Su ben altra lunghezza d’onda le parole del pontefice: «Quanta sofferenza, quanta devastazione, quanto dolore ha portato e porta l’uso delle armi. Mai più la guerra! Vogliamo un mondo di pace». Da qui l’appello ai governanti dei Paesi “interventisti” a riconsiderare la volontà dell’attacco armato contro Damasco, riaffermando la necessità di esperire ogni possibile percorso alternativo, sul piano politico-diplomatico.

Pregare per la pace. La pace è un dono di Dio, e da Lui bisogna invocarlo. «Preghiamo per la pace: la pace nel mondo e nel cuore di ciascuno», ha detto papa Bergoglio, indicendo una giornata di preghiera e digiuno per sabato prossimo, 7 settembre, ed estendendo l’invito anche alle altre confessioni cristiane, ai credenti di altre religioni, e a tutti gli uomini di buona volontà. In piazza san Pietro l’appuntamento sarà a partire dalle ore 19. Una molteplicità di momenti similari, in contemporanea, si annuncia già in diverse altre città.

Operare per la pace. Tutti siamo chiamati ad essere costruttori di pace, nella quotidianità; non solo i governanti delle nazioni. «Vogliamo essere uomini e donne di pace», ha detto ancora papa Francesco in quel suo accorato discorso all’Angelus domenicale. Ed ha meglio esplicitato il suo pensiero nell’omelia pronunciata alla messa del mattino di lunedì 2 settembre a Santa Marta.

Non ci sono solo le armi che tolgono la vita, c’è anche la lingua. Si leggeva già nell’Antico Testamento (28° capitolo del Libro del Siracide): «La spada uccide tante persone, ma ne uccide più la lingua che la spada». E per l’apostolo Giovanni (prima lettera, capitolo 3°), ricorda il papa, «colui che odia nel suo cuore suo fratello, è un omicida».

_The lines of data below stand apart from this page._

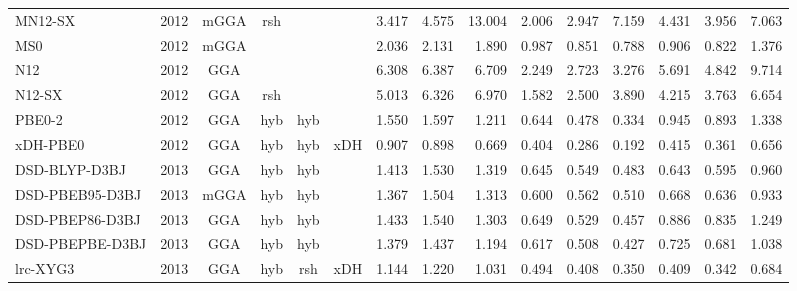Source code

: \begin{landscape}
\begin{longtable}{lc:cccc:rrr:rrr:rrr}
    MN12-SX          & 2012 & mGGA & rsh      &             &           & 3.417             & 4.575             & 13.004 & 2.006              & 2.947             & 7.159  & 4.431   & 3.956 & 7.063 \\
    MS0              & 2012 & mGGA &          &             &           & 2.036             & 2.131             & 1.890  & 0.987              & 0.851             & 0.788  & 0.906   & 0.822 & 1.376 \\
    N12              & 2012 & GGA  &          &             &           & 6.308             & 6.387             & 6.709  & 2.249              & 2.723             & 3.276  & 5.691   & 4.842 & 9.714 \\
    N12-SX           & 2012 & GGA  & rsh      &             &           & 5.013             & 6.326             & 6.970  & 1.582              & 2.500             & 3.890  & 4.215   & 3.763 & 6.654 \\
    PBE0-2           & 2012 & GGA  & hyb      & hyb         &           & 1.550             & 1.597             & 1.211  & 0.644              & 0.478             & 0.334  & 0.945   & 0.893 & 1.338 \\
    xDH-PBE0         & 2012 & GGA  & hyb      & hyb         & xDH       & 0.907             & 0.898             & 0.669  & 0.404              & 0.286             & 0.192  & 0.415   & 0.361 & 0.656 \\
    DSD-BLYP-D3BJ    & 2013 & GGA  & hyb      & hyb         &           & 1.413             & 1.530             & 1.319  & 0.645              & 0.549             & 0.483  & 0.643   & 0.595 & 0.960 \\
    DSD-PBEB95-D3BJ  & 2013 & mGGA & hyb      & hyb         &           & 1.367             & 1.504             & 1.313  & 0.600              & 0.562             & 0.510  & 0.668   & 0.636 & 0.933 \\
    DSD-PBEP86-D3BJ  & 2013 & GGA  & hyb      & hyb         &           & 1.433             & 1.540             & 1.303  & 0.649              & 0.529             & 0.457  & 0.886   & 0.835 & 1.249 \\
    DSD-PBEPBE-D3BJ  & 2013 & GGA  & hyb      & hyb         &           & 1.379             & 1.437             & 1.194  & 0.617              & 0.508             & 0.427  & 0.725   & 0.681 & 1.038 \\
    lrc-XYG3         & 2013 & GGA  & hyb      & rsh         & xDH       & 1.144             & 1.220             & 1.031  & 0.494              & 0.408             & 0.350  & 0.409   & 0.342 & 0.684 \\

\end{longtable}
\end{landscape}
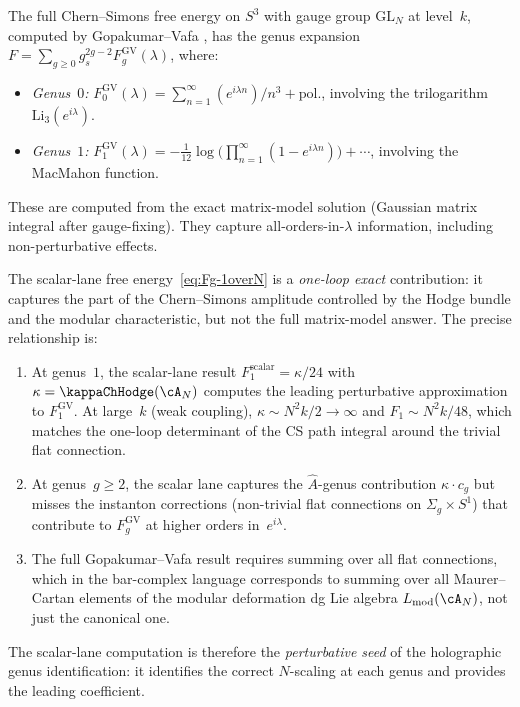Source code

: \begin{remark}
\label{rem:gopakumar-vafa-comparison}
The full Chern--Simons free energy on $S^3$ with gauge group
$\mathrm{GL}_N$ at level~$k$, computed by Gopakumar--Vafa
\cite{GV99}, has the genus expansion
$F = \sum_{g \ge 0} g_s^{2g-2} F_g^{\mathrm{GV}}(\lambda)$,
where:
\begin{itemize}
\item \emph{Genus~$0$:} $F_0^{\mathrm{GV}}(\lambda) = \sum_{n=1}^\infty
 (e^{i\lambda n})/n^3 + \mathrm{pol.}$, involving the trilogarithm
 $\mathrm{Li}_3(e^{i\lambda})$.
\item \emph{Genus~$1$:} $F_1^{\mathrm{GV}}(\lambda) = -\frac{1}{12}\log
 \bigl(\prod_{n=1}^\infty (1 - e^{i\lambda n})\bigr) + \cdots$,
 involving the MacMahon function.
\end{itemize}
These are computed from the exact matrix-model solution (Gaussian
matrix integral after gauge-fixing). They capture all-orders-in-$\lambda$
information, including non-perturbative effects.

The scalar-lane free energy~\eqref{eq:Fg-1overN} is a
\emph{one-loop exact} contribution: it captures the part of the
Chern--Simons amplitude controlled by the Hodge bundle and the modular
characteristic, but not the full matrix-model answer. The precise
relationship is:
\begin{enumerate}[label=\textup{(\alph*)}]
\item At genus~$1$, the scalar-lane result $F_1^{\mathrm{scalar}}
 = \kappa/24$ with $\kappa = \kappaChHodge(\cA_N)$
 computes the leading perturbative
 approximation to $F_1^{\mathrm{GV}}$. At large~$k$ (weak coupling),
 $\kappa \sim N^2 k/2 \to \infty$ and $F_1 \sim N^2 k/48$, which
 matches the one-loop determinant of the CS path integral around the
 trivial flat connection.
\item At genus~$g \geq 2$, the scalar lane captures the
 $\hat{A}$-genus contribution $\kappa \cdot c_g$ but misses
 the instanton corrections (non-trivial flat connections on
 $\Sigma_g \times S^1$) that contribute to $F_g^{\mathrm{GV}}$ at
 higher orders in~$e^{i\lambda}$.
\item The full Gopakumar--Vafa result requires summing over all flat
 connections, which in the bar-complex language corresponds to summing
 over all Maurer--Cartan elements of the modular deformation dg
 Lie algebra $L_{\mathrm{mod}}(\cA_N)$, not just the canonical one.
\end{enumerate}
The scalar-lane computation is therefore the \emph{perturbative seed}
of the holographic genus identification: it identifies the
correct $N$-scaling at each genus and provides the leading
coefficient.
\end{remark}


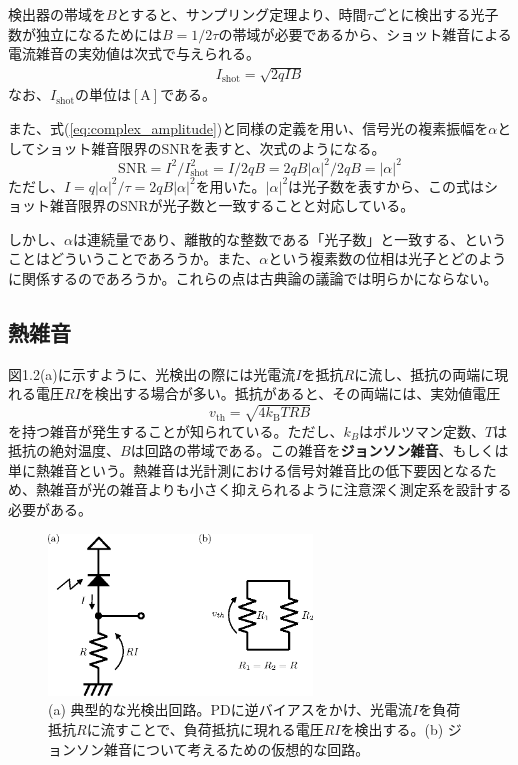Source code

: 検出器の帯域を$B$とすると、サンプリング定理より、時間$\tau$ごとに検出する光子数が独立になるためには$B = 1 / 2\tau$の帯域が必要であるから、ショット雑音による電流雑音の実効値は次式で与えられる。
\begin{equation}
	\begin{aligned}
		I_\mathrm{shot}=\sqrt{2qIB}
	\end{aligned}
\end{equation}
なお、$I_\mathrm{shot}$の単位は$\mathrm{[A]}$である。

また、式(\ref{eq:complex_amplitude})と同様の定義を用い、信号光の複素振幅を$\alpha$としてショット雑音限界のSNRを表すと、次式のようになる。
\begin{equation}
  \mathrm{SNR} = I^2 / I_\mathrm{shot}^2 = I/2qB = 2qB|\alpha |^2/2qB = |\alpha|^2
\end{equation}
ただし、$I=q|\alpha|^2/\tau = 2qB|\alpha|^2$を用いた。$|\alpha|^2$は光子数を表すから、この式はショット雑音限界のSNRが光子数と一致することと対応している。

しかし、$\alpha$は連続量であり、離散的な整数である「光子数」と一致する、ということはどういうことであろうか。また、$\alpha$という複素数の位相は光子とどのように関係するのであろうか。これらの点は古典論の議論では明らかにならない。

\subsection{熱雑音}

図1.2(a)に示すように、光検出の際には光電流$I$を抵抗$R$に流し、抵抗の両端に現れる電圧$R I$を検出する場合が多い。抵抗があると、その両端には、実効値電圧
\begin{equation}
	v_\mathrm{th} = \sqrt{4k_\mathrm{B}TRB}
	\label{eq:Johnson_noise}
\end{equation}
を持つ雑音が発生することが知られている。ただし、$k_B$はボルツマン定数、$T$は抵抗の絶対温度、$B$は回路の帯域である。この雑音を\textbf{ジョンソン雑音}、もしくは単に熱雑音という。熱雑音は光計測における信号対雑音比の低下要因となるため、熱雑音が光の雑音よりも小さく抑えられるように注意深く測定系を設計する必要がある。
\begin{figure}
  \centering
  \includegraphics[width=7cm]{fig/1-2_PD_circuit.eps} 
  \caption{(a) 典型的な光検出回路。PDに逆バイアスをかけ、光電流$I$を負荷抵抗$R$に流すことで、負荷抵抗に現れる電圧$RI$を検出する。(b) ジョンソン雑音について考えるための仮想的な回路。}
  \label{fig:photodetector}
\end{figure}

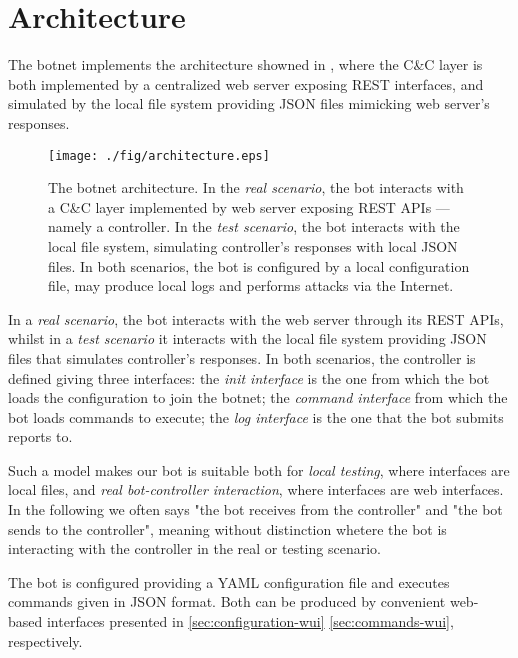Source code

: \section{Architecture}
\label{sec:architecture}

The botnet implements the architecture showned in , where the C\&C layer is both implemented by a centralized web server exposing REST interfaces, and simulated by the local file system providing JSON files mimicking web server's responses.

\begin{figure}[tp]
  \centering
  \texttt{[image: ./fig/architecture.eps]}
  \caption{The botnet architecture. In the \textit{real scenario}, the bot interacts with a C\&C layer implemented by web server exposing REST APIs — namely a controller. In the \textit{test scenario}, the bot interacts with the local file system, simulating controller's responses with local JSON files. In both scenarios, the bot is configured by a local configuration file, may produce local logs and performs attacks via the Internet.}
    \label{fig:botnet-architecture}
\end{figure}

In a \textit{real scenario}, the bot interacts with the web server through its REST APIs, whilst in a \textit{test scenario} it interacts with the local file system providing JSON files that simulates controller's responses.
In both scenarios, the controller is defined giving three interfaces: the \textit{init interface} is the one from which the bot loads the configuration to join the botnet; the \textit{command interface} from which the bot loads commands to execute; the \textit{log interface} is the one that the bot submits reports to.

Such a model makes our bot is suitable both for \textit{local testing}, where interfaces are local files, and \textit{real bot-controller interaction}, where interfaces are web interfaces.
In the following we often says "the bot receives from the controller" and "the bot sends to the controller", meaning without distinction whetere the bot is interacting with the controller in the real or testing scenario.

The bot is configured providing a YAML configuration file and executes commands given in JSON format. Both can be produced by convenient web-based interfaces presented in \ref{sec:configuration-wui} \ref{sec:commands-wui}, respectively.
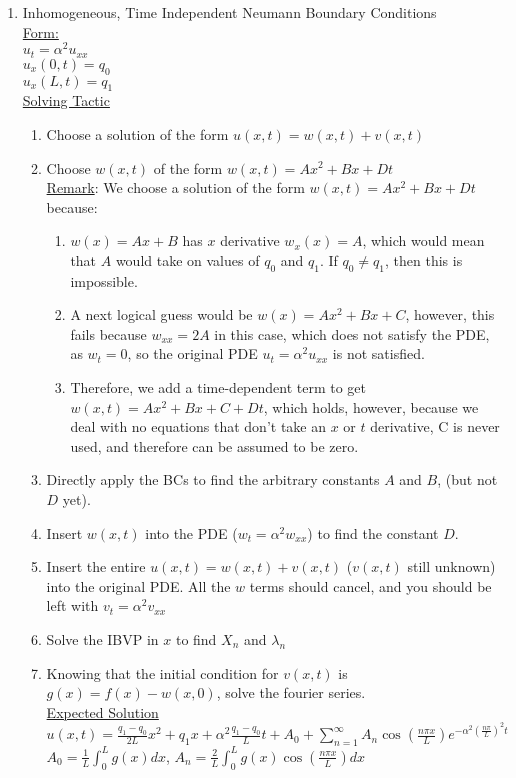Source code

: \documentclass{article}
\begin{document}
\begin{enumerate}
    \item Inhomogeneous, Time Independent Neumann Boundary Conditions
    \medskip\\
    \underline{Form:}
    \medskip\\
    $u_t = \alpha^2 u_{xx}$
    \smallskip\\
    $u_x(0,t) = q_0$\\
    $u_x(L,t) = q_1$
    \medskip\\
    \underline{Solving Tactic}
    \begin{enumerate}
        \item Choose a solution of the form $u(x,t) = w(x,t) + v(x,t)$
        \item Choose $w(x,t)$ of the form $w(x,t) = Ax^2 + Bx + Dt$
        \medskip\\
        \underline{Remark}: We choose a solution of the form $w(x,t) = Ax^2 + Bx + Dt$ because:
        \begin{enumerate}
            \item $w(x) = Ax + B$ has $x$ derivative $w_x(x) = A$, which would mean that $A$ would take on values of $q_0$ and $q_1$. If $q_0 \neq q_1$, then this is impossible.
            \item A next logical guess would be $w(x) = Ax^2 + Bx + C$, however, this fails because $w_{xx} = 2A$ in this case, which does not satisfy the PDE, as $w_t = 0$, so the original PDE $u_t = \alpha^2 u_{xx}$ is not satisfied.
            \item Therefore, we add a time-dependent term to get $w(x,t) = Ax^2 + Bx + C + Dt$, which holds, however, because we deal with no equations that don't take an $x$ or $t$ derivative, C is never used, and therefore can be assumed to be zero.
        \end{enumerate}
        \item Directly apply the BCs to find the arbitrary constants $A$ and $B$, (but not $D$ yet).
        \item Insert $w(x,t)$ into the PDE ($w_t = \alpha^2 w_{xx}$) to find the constant $D$.
        \item Insert the entire $u(x,t) = w(x,t) + v(x,t)$ ($v(x,t)$ still unknown) into the original PDE. All the $w$ terms should cancel, and you should be left with $v_t = \alpha^2 v_{xx}$
        \item Solve the IBVP in $x$ to find $X_n$ and $\lambda_n$
        \item Knowing that the initial condition for $v(x,t)$ is $g(x) = f(x) - w(x,0)$, solve the fourier series.
        \medskip\\
        \underline{Expected Solution}
        \medskip\\
        $u(x,t) = \frac{q_1 - q_0}{2L}x^2 + q_1x + \alpha^2\frac{q_1 - q_0}{L}t + A_0 + \sum_{n=1}^\infty A_n\cos\left(\frac{n\pi x}{L}\right)e^{-\alpha^2 \left(\frac{n\pi}{L}\right)^2 t}$
        \medskip\\
        $A_0 = \frac{1}{L} \int_0^L g(x)dx$, $A_n = \frac{2}{L}\int_0^L g(x) \cos\left(\frac{n\pi x}{L}\right)dx$
    \end{enumerate}
    

\end{enumerate}
\end{document}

«Le chiacchiere, il pettegolezzo – ha sottolineato altresì papa Francesco – sono armi che ogni giorno insidiano la comunità umana, seminando invidia, gelosia e bramosia del potere. Con esse si può arrivare ad uccidere una persona. Perciò parlare di pace significa anche pensare a quanto male è possibile fare con la lingua».

«Come costruire dunque una comunità?», si è chiesto il pontefice. Ed ha risposto: «Perché sia pace in una comunità, in una famiglia, in un Paese, nel mondo, dobbiamo cominciare a essere con il Signore. Dove c’è Dio non ci sono odio, invidia e gelosia e non ci sono quelle chiacchiere che uccidono i fratelli. Non c'è la criminalità, non ci sono le gelosie. C'è fratellanza».

Per accogliere l’insegnamento di papa Francesco, si può far tesoro del suggerimento che sgorga dalla saggezza del libro del Siracide sopra citato: «Misura le tue parole; metti porta e serratura alla tua bocca», e, attualizzando, anche «alla tua penna e al wordprocessing del tuo pc».